[[ Data in this exercise open ]]

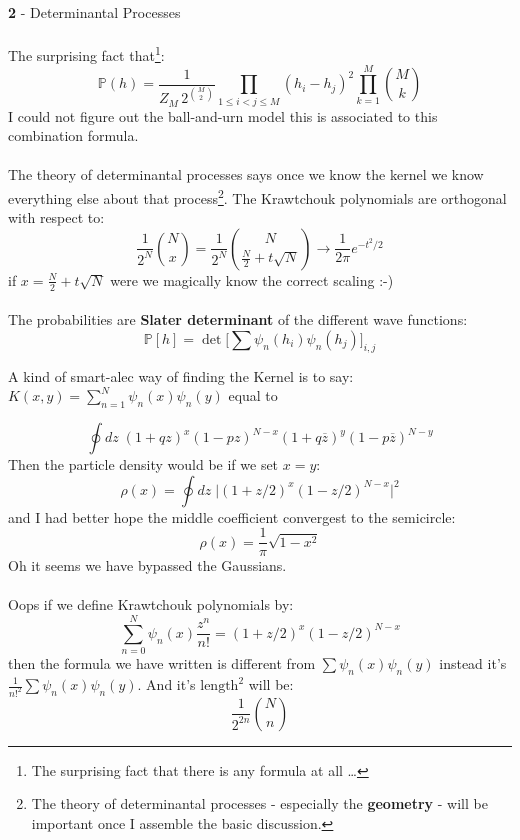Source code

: \documentclass[12pt]{article}
\begin{document}
\noindent \textbf{2} - Determinantal Processes \\ \\
The surprising fact that\footnote{The surprising fact that there is any formula at all \dots}:
$$ \mathbb{P}(h)
= \frac{1}{Z_M \, 2^{\binom{M}{2}}} \prod_{1 \leq i < j \leq M}
(h_i - h_j)^2 \prod_{k=1}^M
\binom{M}{k}
 $$
I could not figure out the ball-and-urn model this is associated to this combination formula. \\ \\
The theory of determinantal processes says once we know the kernel we know everything else about that process\footnote{The theory of determinantal processes - especially the \textbf{geometry} - will be important once I assemble the basic discussion.}.  The Krawtchouk polynomials are orthogonal with respect to:
$$ \frac{1}{2^N} \binom{N}{x} =
  \frac{1}{2^N} \binom{N}{\frac{N}{2} + t \sqrt{N}} \to \frac{1}{2\pi } e^{-t^2 / 2}$$
if $ x = \frac{N}{2} + t \sqrt{N}$ were we magically know the correct scaling :-) \\ \\
The probabilities are \textbf{Slater determinant} of the different wave functions:
$$ \mathbb{P}[h] = \det \Big[ \sum \psi_n(h_i)\psi_n(h_j) \Big]_{i,j}$$

\newpage

\noindent A kind of smart-alec way of finding the Kernel is to say: $K(x,y) = \sum_{n=1}^N \psi_n(x)\psi_n(y)$ equal to

$$ 
\oint dz \; (1+qz)^x(1-pz)^{N-x}
(1+q\overline{z})^y(1-p\overline{z})^{N-y}
$$
Then the particle density would be if we set $x = y$:
$$ \rho(x) =
\oint dz \; \Big|(1+z/2)^x(1-z/2)^{N-x}\Big|^2
 $$
 and I had better hope the middle coefficient convergest to the semicircle:
 $$ \rho(x) = \frac{1}{\pi}\sqrt{1-x^2}$$
Oh it seems we have bypassed the Gaussians.  \\ \\
Oops if we define Krawtchouk polynomials by:
$$ \sum_{n=0}^N \psi_n(x) \frac{z^n}{n!} = (1+z/2)^x (1-z/2)^{N-x} $$
then the formula we have written is different from 
$\sum \psi_n(x) \psi_n(y)$ instead it's $\frac{1}{n!^2}\sum \psi_n(x) \psi_n(y)$.  And it's $\text{length}^\text{2}$ will be:
$$ \frac{1}{2^{2n}}\binom{N}{n} $$
\newpage
\end{document}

[[ Data in this exercise closed ]]

**Directions for this task:** Exactly as written, copy the lines from the one containing "scaling :-) \\ \\" to the end of the entries, both ends included.

**Written response:**
if $ x = \frac{N}{2} + t \sqrt{N}$ were we magically know the correct scaling :-) \\ \\
The probabilities are \textbf{Slater determinant} of the different wave functions:
$$ \mathbb{P}[h] = \det \Big[ \sum \psi_n(h_i)\psi_n(h_j) \Big]_{i,j}$$

\newpage

\noindent A kind of smart-alec way of finding the Kernel is to say: $K(x,y) = \sum_{n=1}^N \psi_n(x)\psi_n(y)$ equal to

$$ 
\oint dz \; (1+qz)^x(1-pz)^{N-x}
(1+q\overline{z})^y(1-p\overline{z})^{N-y}
$$
Then the particle density would be if we set $x = y$:
$$ \rho(x) =
\oint dz \; \Big|(1+z/2)^x(1-z/2)^{N-x}\Big|^2
 $$
 and I had better hope the middle coefficient convergest to the semicircle:
 $$ \rho(x) = \frac{1}{\pi}\sqrt{1-x^2}$$
Oh it seems we have bypassed the Gaussians.  \\ \\
Oops if we define Krawtchouk polynomials by:
$$ \sum_{n=0}^N \psi_n(x) \frac{z^n}{n!} = (1+z/2)^x (1-z/2)^{N-x} $$
then the formula we have written is different from 
$\sum \psi_n(x) \psi_n(y)$ instead it's $\frac{1}{n!^2}\sum \psi_n(x) \psi_n(y)$.  And it's $\text{length}^\text{2}$ will be:
$$ \frac{1}{2^{2n}}\binom{N}{n} $$
\newpage
\end{document}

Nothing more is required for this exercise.